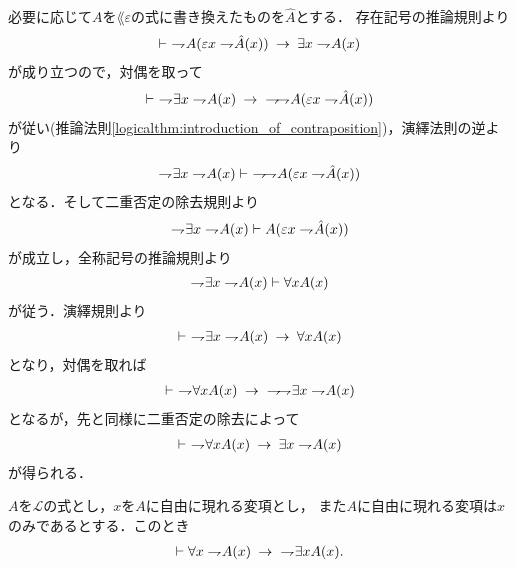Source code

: 	\begin{sketch}
		必要に応じて$A$を$\lang{\varepsilon}$の式に書き換えたものを$\hat{A}$とする．
		存在記号の推論規則より
		\begin{align}
			\vdash\ \rightharpoondown\hspace{-0.25em} A(\varepsilon x \rightharpoondown\hspace{-0.25em} \hat{A}(x)) \hspace{0.25em}\rightarrow\hspace{0.25em} \exists x \rightharpoondown\hspace{-0.25em} A(x)
		\end{align}
		が成り立つので，対偶を取って
		\begin{align}
			\vdash\ \negation \exists x \negation A(x) \rarrow\ \negation\negation A(\varepsilon x \negation \hat{A}(x))
		\end{align}
		が従い(推論法則\ref{logicalthm:introduction_of_contraposition})，演繹法則の逆より
		\begin{align}
			\negation \exists x \negation A(x) \vdash\ \negation\negation A(\varepsilon x \negation \hat{A}(x))
		\end{align}
		となる．そして二重否定の除去規則より
		\begin{align}
			\rightharpoondown\hspace{-0.25em} \exists x \rightharpoondown\hspace{-0.25em} A(x) \vdash A(\varepsilon x \rightharpoondown\hspace{-0.25em} \hat{A}(x))
		\end{align}
		が成立し，全称記号の推論規則より
		\begin{align}
			\rightharpoondown\hspace{-0.25em} \exists x \rightharpoondown\hspace{-0.25em} A(x) \vdash \forall x A(x)
		\end{align}
		が従う．演繹規則より
		\begin{align}
			\vdash\ \rightharpoondown\hspace{-0.25em} \exists x \rightharpoondown\hspace{-0.25em} A(x) \hspace{0.25em}\rightarrow\hspace{0.25em} \forall x A(x)
		\end{align}
		となり，対偶を取れば
		\begin{align}
			\vdash\ \rightharpoondown\hspace{-0.25em} \forall x A(x) \hspace{0.25em}\rightarrow\hspace{0.25em}\ \rightharpoondown\hspace{-0.25em}\rightharpoondown\hspace{-0.25em} \exists x \rightharpoondown\hspace{-0.25em} A(x)
		\end{align}
		となるが，先と同様に二重否定の除去によって
		\begin{align}
			\vdash\ \rightharpoondown\hspace{-0.25em} \forall x A(x) \hspace{0.25em}\rightarrow\hspace{0.25em} \exists x \rightharpoondown\hspace{-0.25em} A(x)
		\end{align}
		が得られる．
		\QED
	\end{sketch}
	
	\begin{screen}
		\begin{logicalthm}
		\label{logicalthm:strong_De_Morgan_law_for_quantifiers_1}
			$A$を$\mathcal{L}$の式とし，$x$を$A$に自由に現れる変項とし，
			また$A$に自由に現れる変項は$x$のみであるとする．このとき
			\begin{align}
				\vdash \forall x \rightharpoondown\hspace{-0.25em} A(x) \hspace{0.25em}\rightarrow\hspace{0.25em}\ \rightharpoondown\hspace{-0.25em} \exists x A(x).
			\end{align}
		\end{logicalthm}
	\end{screen}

==*==

Problem statement> Reproduce each record above by retyping it exactly; omit all images.

Expected answer>
Source code

: 	\begin{sketch}
		必要に応じて$A$を$\lang{\varepsilon}$の式に書き換えたものを$\hat{A}$とする．
		存在記号の推論規則より
		\begin{align}
			\vdash\ \rightharpoondown\hspace{-0.25em} A(\varepsilon x \rightharpoondown\hspace{-0.25em} \hat{A}(x)) \hspace{0.25em}\rightarrow\hspace{0.25em} \exists x \rightharpoondown\hspace{-0.25em} A(x)
		\end{align}
		が成り立つので，対偶を取って
		\begin{align}
			\vdash\ \negation \exists x \negation A(x) \rarrow\ \negation\negation A(\varepsilon x \negation \hat{A}(x))
		\end{align}
		が従い(推論法則\ref{logicalthm:introduction_of_contraposition})，演繹法則の逆より
		\begin{align}
			\negation \exists x \negation A(x) \vdash\ \negation\negation A(\varepsilon x \negation \hat{A}(x))
		\end{align}
		となる．そして二重否定の除去規則より
		\begin{align}
			\rightharpoondown\hspace{-0.25em} \exists x \rightharpoondown\hspace{-0.25em} A(x) \vdash A(\varepsilon x \rightharpoondown\hspace{-0.25em} \hat{A}(x))
		\end{align}
		が成立し，全称記号の推論規則より
		\begin{align}
			\rightharpoondown\hspace{-0.25em} \exists x \rightharpoondown\hspace{-0.25em} A(x) \vdash \forall x A(x)
		\end{align}
		が従う．演繹規則より
		\begin{align}
			\vdash\ \rightharpoondown\hspace{-0.25em} \exists x \rightharpoondown\hspace{-0.25em} A(x) \hspace{0.25em}\rightarrow\hspace{0.25em} \forall x A(x)
		\end{align}
		となり，対偶を取れば
		\begin{align}
			\vdash\ \rightharpoondown\hspace{-0.25em} \forall x A(x) \hspace{0.25em}\rightarrow\hspace{0.25em}\ \rightharpoondown\hspace{-0.25em}\rightharpoondown\hspace{-0.25em} \exists x \rightharpoondown\hspace{-0.25em} A(x)
		\end{align}
		となるが，先と同様に二重否定の除去によって
		\begin{align}
			\vdash\ \rightharpoondown\hspace{-0.25em} \forall x A(x) \hspace{0.25em}\rightarrow\hspace{0.25em} \exists x \rightharpoondown\hspace{-0.25em} A(x)
		\end{align}
		が得られる．
		\QED
	\end{sketch}
	
	\begin{screen}
		\begin{logicalthm}
		\label{logicalthm:strong_De_Morgan_law_for_quantifiers_1}
			$A$を$\mathcal{L}$の式とし，$x$を$A$に自由に現れる変項とし，
			また$A$に自由に現れる変項は$x$のみであるとする．このとき
			\begin{align}
				\vdash \forall x \rightharpoondown\hspace{-0.25em} A(x) \hspace{0.25em}\rightarrow\hspace{0.25em}\ \rightharpoondown\hspace{-0.25em} \exists x A(x).
			\end{align}
		\end{logicalthm}
	\end{screen}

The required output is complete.